Ramaphosa announces no alcohol sales from Friday to Sunday, curfew extended

President Cyril Ramaphosa updated the country on the current status of the coronavirus pandemic in the country.

FILE: President Cyril Ramaphosa addresses the nation on lockdown restrictions. Picture: GCIS.

JOHANNESBURG – President Cyril Ramaphosa on Monday announced that the sale of alcohol from retail outlets will only be permitted between 10am and 6pm from Monday to Thursday.

Ramaphosa said that registered wineries and wine farms could continue to offer tastings and wine sales to the public for off-site consumption over weekends.

He also announced that the national curfew has been extended from 11pm to 4am.

The president said that non-essential establishments, including restaurants and bars, will have to close at 10pm so that staff and patrons could get home before the enforcement of the curfew.

“The curfew is meant to prevent gatherings that go on late into the night while enabling restaurants, bars, and taverns to continue to operate and earn an income,” Ramaphosa said.

He said the curfew would also apply on Christmas Eve and New Year’s Eve.

“We should all remember that the hours of curfew also apply to Christmas Eve and New Year’s Eve.
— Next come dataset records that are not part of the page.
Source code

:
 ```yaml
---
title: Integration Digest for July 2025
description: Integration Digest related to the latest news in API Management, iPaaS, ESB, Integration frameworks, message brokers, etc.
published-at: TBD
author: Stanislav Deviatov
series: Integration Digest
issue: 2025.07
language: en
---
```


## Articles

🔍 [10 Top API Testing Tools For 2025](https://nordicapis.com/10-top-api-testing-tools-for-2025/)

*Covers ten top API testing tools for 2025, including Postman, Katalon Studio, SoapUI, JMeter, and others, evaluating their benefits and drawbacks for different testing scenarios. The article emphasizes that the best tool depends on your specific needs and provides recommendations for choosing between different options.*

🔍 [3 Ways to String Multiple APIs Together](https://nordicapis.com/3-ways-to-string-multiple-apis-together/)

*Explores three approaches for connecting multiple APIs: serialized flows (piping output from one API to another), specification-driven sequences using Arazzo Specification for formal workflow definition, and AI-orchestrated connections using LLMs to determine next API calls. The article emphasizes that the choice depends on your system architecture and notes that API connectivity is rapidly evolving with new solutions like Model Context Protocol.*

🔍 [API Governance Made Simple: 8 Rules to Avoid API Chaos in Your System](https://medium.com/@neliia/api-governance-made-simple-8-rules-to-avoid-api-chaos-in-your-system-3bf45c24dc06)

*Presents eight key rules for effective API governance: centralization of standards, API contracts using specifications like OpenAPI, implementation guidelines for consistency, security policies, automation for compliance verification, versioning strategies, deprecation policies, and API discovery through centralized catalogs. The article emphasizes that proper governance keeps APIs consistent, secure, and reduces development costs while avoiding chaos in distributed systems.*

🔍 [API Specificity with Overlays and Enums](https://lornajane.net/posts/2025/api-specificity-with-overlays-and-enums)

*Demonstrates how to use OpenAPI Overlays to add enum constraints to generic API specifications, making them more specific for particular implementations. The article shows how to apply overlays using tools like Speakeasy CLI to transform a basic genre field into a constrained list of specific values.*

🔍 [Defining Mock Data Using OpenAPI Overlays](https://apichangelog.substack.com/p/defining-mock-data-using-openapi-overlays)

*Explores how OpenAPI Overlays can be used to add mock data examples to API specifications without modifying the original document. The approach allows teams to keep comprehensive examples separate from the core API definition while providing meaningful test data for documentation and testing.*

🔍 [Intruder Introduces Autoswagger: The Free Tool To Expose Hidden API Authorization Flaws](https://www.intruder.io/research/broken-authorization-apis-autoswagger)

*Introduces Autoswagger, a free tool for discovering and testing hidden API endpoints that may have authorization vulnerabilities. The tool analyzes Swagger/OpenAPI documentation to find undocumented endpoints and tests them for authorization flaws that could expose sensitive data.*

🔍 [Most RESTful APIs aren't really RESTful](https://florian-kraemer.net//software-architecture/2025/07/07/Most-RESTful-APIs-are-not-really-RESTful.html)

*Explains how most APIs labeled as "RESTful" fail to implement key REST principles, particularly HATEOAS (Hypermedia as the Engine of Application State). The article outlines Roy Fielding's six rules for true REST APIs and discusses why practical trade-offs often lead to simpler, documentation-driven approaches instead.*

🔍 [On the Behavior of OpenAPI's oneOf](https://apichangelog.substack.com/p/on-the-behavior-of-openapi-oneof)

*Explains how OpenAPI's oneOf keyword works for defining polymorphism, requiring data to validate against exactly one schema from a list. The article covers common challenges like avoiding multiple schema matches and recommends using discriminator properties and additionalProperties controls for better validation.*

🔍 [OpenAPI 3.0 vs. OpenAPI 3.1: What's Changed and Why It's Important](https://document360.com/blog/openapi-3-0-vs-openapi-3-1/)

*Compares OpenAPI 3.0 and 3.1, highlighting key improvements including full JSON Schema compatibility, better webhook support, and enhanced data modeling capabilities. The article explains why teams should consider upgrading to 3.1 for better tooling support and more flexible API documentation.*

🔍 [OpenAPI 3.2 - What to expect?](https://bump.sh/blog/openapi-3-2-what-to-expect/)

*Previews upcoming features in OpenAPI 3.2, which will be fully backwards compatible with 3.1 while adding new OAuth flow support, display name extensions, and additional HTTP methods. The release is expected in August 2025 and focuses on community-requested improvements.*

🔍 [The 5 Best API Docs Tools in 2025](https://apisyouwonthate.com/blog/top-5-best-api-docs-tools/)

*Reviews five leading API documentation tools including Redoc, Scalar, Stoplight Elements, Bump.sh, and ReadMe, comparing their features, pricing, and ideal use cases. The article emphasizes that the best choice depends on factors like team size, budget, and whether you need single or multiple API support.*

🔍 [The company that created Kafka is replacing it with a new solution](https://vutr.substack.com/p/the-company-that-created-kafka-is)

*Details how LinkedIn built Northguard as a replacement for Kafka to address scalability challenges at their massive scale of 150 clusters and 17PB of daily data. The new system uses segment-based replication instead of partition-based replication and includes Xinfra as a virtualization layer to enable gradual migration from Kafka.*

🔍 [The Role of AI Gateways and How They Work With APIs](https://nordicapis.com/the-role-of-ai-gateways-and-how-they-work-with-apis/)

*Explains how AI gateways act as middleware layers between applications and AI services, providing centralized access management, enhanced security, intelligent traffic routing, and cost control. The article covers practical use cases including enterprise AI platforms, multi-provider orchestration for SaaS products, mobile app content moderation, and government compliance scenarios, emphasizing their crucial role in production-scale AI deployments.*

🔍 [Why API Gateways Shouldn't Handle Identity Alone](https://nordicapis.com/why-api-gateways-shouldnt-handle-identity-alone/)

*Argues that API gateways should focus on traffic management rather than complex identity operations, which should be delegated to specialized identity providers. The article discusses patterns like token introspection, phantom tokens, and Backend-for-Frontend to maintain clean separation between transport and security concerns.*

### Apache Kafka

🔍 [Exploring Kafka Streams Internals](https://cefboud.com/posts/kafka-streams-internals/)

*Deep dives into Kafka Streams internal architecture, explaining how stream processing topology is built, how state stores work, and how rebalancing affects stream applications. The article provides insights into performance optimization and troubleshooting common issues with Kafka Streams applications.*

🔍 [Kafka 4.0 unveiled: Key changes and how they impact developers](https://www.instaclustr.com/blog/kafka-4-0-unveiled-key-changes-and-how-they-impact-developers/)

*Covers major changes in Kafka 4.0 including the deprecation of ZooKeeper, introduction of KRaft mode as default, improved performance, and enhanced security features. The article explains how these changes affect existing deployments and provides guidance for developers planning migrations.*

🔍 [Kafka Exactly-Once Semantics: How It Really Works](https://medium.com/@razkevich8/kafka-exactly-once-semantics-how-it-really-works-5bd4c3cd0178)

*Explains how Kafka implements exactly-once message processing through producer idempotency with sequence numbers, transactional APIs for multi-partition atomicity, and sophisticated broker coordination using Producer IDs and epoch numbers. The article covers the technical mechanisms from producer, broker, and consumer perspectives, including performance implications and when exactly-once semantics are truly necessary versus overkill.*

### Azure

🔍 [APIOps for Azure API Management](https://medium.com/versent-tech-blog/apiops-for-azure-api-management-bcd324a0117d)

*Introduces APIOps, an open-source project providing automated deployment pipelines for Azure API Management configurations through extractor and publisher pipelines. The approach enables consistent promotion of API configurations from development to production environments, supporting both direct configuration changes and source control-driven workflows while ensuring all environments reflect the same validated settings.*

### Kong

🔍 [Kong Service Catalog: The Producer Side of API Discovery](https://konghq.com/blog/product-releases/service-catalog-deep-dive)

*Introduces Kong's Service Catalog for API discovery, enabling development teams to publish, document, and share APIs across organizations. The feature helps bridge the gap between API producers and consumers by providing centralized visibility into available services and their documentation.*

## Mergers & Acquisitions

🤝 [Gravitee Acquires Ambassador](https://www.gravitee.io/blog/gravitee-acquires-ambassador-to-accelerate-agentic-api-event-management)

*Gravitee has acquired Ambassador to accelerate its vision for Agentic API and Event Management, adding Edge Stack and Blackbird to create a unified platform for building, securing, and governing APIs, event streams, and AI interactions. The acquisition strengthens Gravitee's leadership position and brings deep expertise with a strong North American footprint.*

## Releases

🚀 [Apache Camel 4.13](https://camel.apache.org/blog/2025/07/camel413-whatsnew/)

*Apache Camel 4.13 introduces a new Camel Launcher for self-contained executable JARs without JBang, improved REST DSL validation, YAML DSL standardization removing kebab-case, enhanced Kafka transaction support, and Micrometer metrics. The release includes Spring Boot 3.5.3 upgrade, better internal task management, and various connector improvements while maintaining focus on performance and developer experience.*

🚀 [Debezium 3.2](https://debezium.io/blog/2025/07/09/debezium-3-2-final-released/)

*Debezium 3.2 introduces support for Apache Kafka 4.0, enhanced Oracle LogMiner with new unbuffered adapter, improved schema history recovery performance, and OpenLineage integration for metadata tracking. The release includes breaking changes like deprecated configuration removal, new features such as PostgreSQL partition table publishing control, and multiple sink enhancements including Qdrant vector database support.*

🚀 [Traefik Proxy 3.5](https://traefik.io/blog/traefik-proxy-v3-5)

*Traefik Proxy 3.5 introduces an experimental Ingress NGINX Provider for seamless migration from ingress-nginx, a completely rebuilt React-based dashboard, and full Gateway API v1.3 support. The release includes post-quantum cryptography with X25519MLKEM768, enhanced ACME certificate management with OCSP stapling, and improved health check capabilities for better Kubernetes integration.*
This means that we will all need to make changes to the way in which we celebrate these occasions.”

Ramaphosa also announced that all beaches in the Eastern Cape and the Garden Route in the Western Cape would be closed from 16 December to 3 January.

All beaches in KwaZulu-Natal will be closed on 16, 25, 26 and 31 December as well as on 1, 2 and 3 January.

All other beaches in the Western Cape and the Northern Cape remain open, the president said.

The president said that festivals, live music, and live performances at beaches will be prohibited.

He said in instances where there are large crowds or poor compliance with safety measures, specific beaches, and recreational parks will be closed.

“We have undertaken extensive consultations on this issue so that we can find an approach that reduces the risk of large-scale transmission while limiting the negative impact on businesses in coastal areas,” he said.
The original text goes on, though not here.